**** Extracted records ****
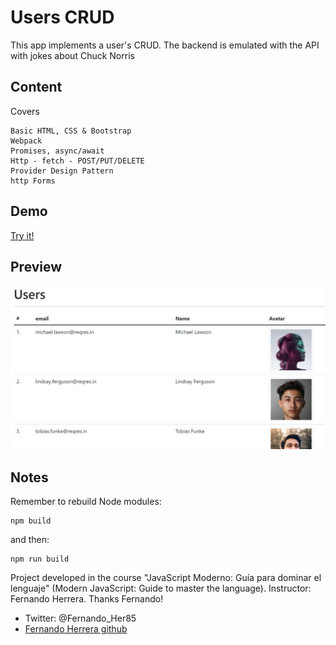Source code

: # Users CRUD

This app implements a user's CRUD. The backend is emulated with the API with jokes about Chuck Norris

## Content
Covers
```
Basic HTML, CSS & Bootstrap
Webpack
Promises, async/await
Http - fetch - POST/PUT/DELETE
Provider Design Pattern
http Forms
```
## Demo
[Try it!](https://pabloadbes.github.io/http-crud-provider/)
## Preview
![Preview](/docs/assets/img/http_crud_provider_preview.png)
## Notes
Remember to rebuild Node modules:
```
npm build
```
and then:
```
npm run build
```
Project developed in the course "JavaScript Moderno: Guía para dominar el lenguaje" (Modern JavaScript: Guide to master the language). 
Instructor: Fernando Herrera. Thanks Fernando! 
- Twitter: @Fernando_Her85 
- [Fernando Herrera github](https://github.com/Klerith) 
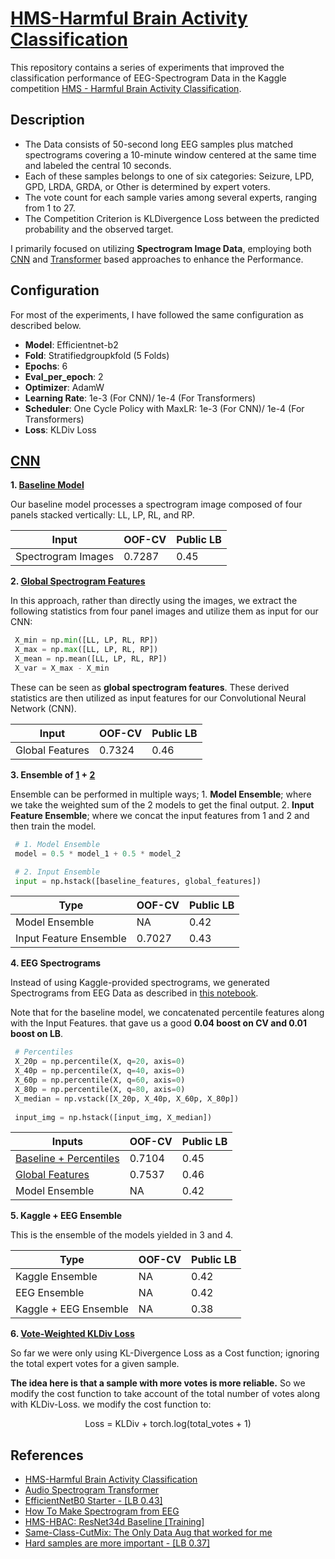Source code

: # [HMS-Harmful Brain Activity Classification](https://www.kaggle.com/competitions/hms-harmful-brain-activity-classification)
This repository contains a series of experiments that improved the classification performance of EEG-Spectrogram Data in the Kaggle competition [HMS - Harmful Brain Activity Classification](https://www.kaggle.com/competitions/hms-harmful-brain-activity-classification).

## Description

* The Data consists of 50-second long EEG samples plus matched spectrograms covering a 10-minute window centered at the same time and labeled the central 10 seconds.
* Each of these samples belongs to one of six categories: Seizure, LPD, GPD, LRDA, GRDA, or Other is determined by expert voters.
* The vote count for each sample varies among several experts, ranging from 1 to 27.
* The Competition Criterion is KLDivergence Loss between the predicted probability and the observed target.

I primarily focused on utilizing **Spectrogram Image Data**, employing both [CNN](https://github.com/Cranjis-McB/HMS-Harmful-Brain-Activity-Classification/tree/main/CNN) and [Transformer](https://github.com/Cranjis-McB/HMS-Harmful-Brain-Activity-Classification/tree/main/Transformers) based approaches to enhance the Performance.

## Configuration
For most of the experiments, I have followed the same configuration as described below.

* **Model**: Efficientnet-b2
* **Fold**: Stratifiedgroupkfold (5 Folds)
* **Epochs**: 6
* **Eval_per_epoch**: 2
* **Optimizer**: AdamW
* **Learning Rate**: 1e-3 (For CNN)/ 1e-4 (For Transformers)
* **Scheduler**: One Cycle Policy with MaxLR: 1e-3 (For CNN)/ 1e-4 (For Transformers)
* **Loss**: KLDiv Loss

## [CNN](https://github.com/Cranjis-McB/HMS-Harmful-Brain-Activity-Classification/blob/main/CNN)

**1. [Baseline Model](https://github.com/Cranjis-McB/HMS-Harmful-Brain-Activity-Classification/blob/main/CNN/baseline.ipynb)**

Our baseline model processes a spectrogram image composed of four panels stacked vertically: LL, LP, RL, and RP.

| Input | OOF-CV | Public LB |
|-----------------|-----------------|-----------------|
| Spectrogram Images | 0.7287 | 0.45 |

**2. [Global Spectrogram Features](https://github.com/Cranjis-McB/HMS-Harmful-Brain-Activity-Classification/blob/main/CNN/spectrogram_stat_image-nb.ipynb)**


In this approach, rather than directly using the images, we extract the following statistics from four panel images and utilize them as input for our CNN:

```python
 X_min = np.min([LL, LP, RL, RP])
 X_max = np.max([LL, LP, RL, RP])
 X_mean = np.mean([LL, LP, RL, RP])
 X_var = X_max - X_min
```

These can be seen as **global spectrogram features**. These derived statistics are then utilized as input features for our Convolutional Neural Network (CNN).

 | Input | OOF-CV | Public LB |
|-----------------|-----------------|-----------------|
| Global Features | 0.7324 | 0.46 |

**3. Ensemble of [1](https://github.com/Cranjis-McB/HMS-Harmful-Brain-Activity-Classification/blob/main/CNN/baseline.ipynb) + [2](https://github.com/Cranjis-McB/HMS-Harmful-Brain-Activity-Classification/blob/main/CNN/spectrogram_stat_image-nb.ipynb)**

Ensemble can be performed in multiple ways; 1. **Model Ensemble**; where we take the weighted sum of the 2 models to get the final output. 2. **Input Feature Ensemble**; where we concat the input features from 1 and 2 and then train the model.

```python
 # 1. Model Ensemble
 model = 0.5 * model_1 + 0.5 * model_2

 # 2. Input Ensemble
 input = np.hstack([baseline_features, global_features])
```

 | Type | OOF-CV | Public LB |
|-----------------|-----------------|-----------------|
| Model Ensemble | NA | 0.42 |
| Input Feature Ensemble | 0.7027 | 0.43 |

**4. EEG Spectrograms**

Instead of using Kaggle-provided spectrograms, we generated Spectrograms from EEG Data as described in [this notebook](https://www.kaggle.com/code/cdeotte/how-to-make-spectrogram-from-eeg).

Note that for the baseline model, we concatenated percentile features along with the Input Features. that gave us a good **0.04 boost on CV and 0.01 boost on LB**.
```python
 # Percentiles
 X_20p = np.percentile(X, q=20, axis=0)
 X_40p = np.percentile(X, q=40, axis=0)
 X_60p = np.percentile(X, q=60, axis=0)
 X_80p = np.percentile(X, q=80, axis=0)
 X_median = np.vstack([X_20p, X_40p, X_60p, X_80p])
 
 input_img = np.hstack([input_img, X_median])
```

 | Inputs | OOF-CV | Public LB |
|-----------------|-----------------|-----------------|
| [Baseline + Percentiles](https://github.com/Cranjis-McB/HMS-Harmful-Brain-Activity-Classification/blob/main/CNN/eeg-percentiles-nb.ipynb) | 0.7104 | 0.45 |
| [Global Features](https://github.com/Cranjis-McB/HMS-Harmful-Brain-Activity-Classification/blob/main/CNN/eeg-global-features-nb.ipynb) | 0.7537 | 0.46 |
| Model Ensemble | NA | 0.42 |

**5. Kaggle + EEG Ensemble**

This is the ensemble of the models yielded in 3 and 4.

 | Type | OOF-CV | Public LB |
|-----------------|-----------------|-----------------|
| Kaggle Ensemble | NA | 0.42 |
| EEG Ensemble | NA | 0.42 |
| Kaggle + EEG Ensemble | NA | 0.38 |

**6. [Vote-Weighted KLDiv Loss](https://github.com/Cranjis-McB/HMS-Harmful-Brain-Activity-Classification/blob/main/CNN/vote-weighted-kldiv-loss-cutmix-nb.ipynb)**

So far we were only using KL-Divergence Loss as a Cost function; ignoring the total expert votes for a given sample.

**The idea here is that a sample with more votes is more reliable.** So we modify the cost function to take account of the total number of votes along with KLDiv-Loss. we modify the cost function to:

<p align="center">
  Loss = KLDiv + torch.log(total_votes + 1)
</p>


## References
* [HMS-Harmful Brain Activity Classification](https://www.kaggle.com/competitions/hms-harmful-brain-activity-classification)
* [Audio Spectrogram Transformer](https://huggingface.co/docs/transformers/model_doc/audio-spectrogram-transformer)
* [EfficientNetB0 Starter - [LB 0.43]](https://www.kaggle.com/code/cdeotte/efficientnetb0-starter-lb-0-43?scriptVersionId=159911317)
* [How To Make Spectrogram from EEG](https://www.kaggle.com/code/cdeotte/how-to-make-spectrogram-from-eeg)
* [HMS-HBAC: ResNet34d Baseline [Training]](https://www.kaggle.com/code/ttahara/hms-hbac-resnet34d-baseline-training)
* [Same-Class-CutMix: The Only Data Aug that worked for me](https://www.kaggle.com/competitions/hms-harmful-brain-activity-classification/discussion/479446)
* [Hard samples are more important - [LB 0.37]](https://www.kaggle.com/competitions/hms-harmful-brain-activity-classification/discussion/477461)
****
**Instructions to follow**
The lines to copy exactly start with the line above that has "Remember to rebuild" and go on through the line that has "from 1 to 27."; please include both, add nothing else, and omit the pictures.

**Solved problem**
Remember to rebuild Node modules:
```
npm build
```
and then:
```
npm run build
```
Project developed in the course "JavaScript Moderno: Guía para dominar el lenguaje" (Modern JavaScript: Guide to master the language). 
Instructor: Fernando Herrera. Thanks Fernando! 
- Twitter: @Fernando_Her85 
- [Fernando Herrera github](https://github.com/Klerith) 
Source code

: # [HMS-Harmful Brain Activity Classification](https://www.kaggle.com/competitions/hms-harmful-brain-activity-classification)
This repository contains a series of experiments that improved the classification performance of EEG-Spectrogram Data in the Kaggle competition [HMS - Harmful Brain Activity Classification](https://www.kaggle.com/competitions/hms-harmful-brain-activity-classification).

## Description

* The Data consists of 50-second long EEG samples plus matched spectrograms covering a 10-minute window centered at the same time and labeled the central 10 seconds.
* Each of these samples belongs to one of six categories: Seizure, LPD, GPD, LRDA, GRDA, or Other is determined by expert voters.
* The vote count for each sample varies among several experts, ranging from 1 to 27.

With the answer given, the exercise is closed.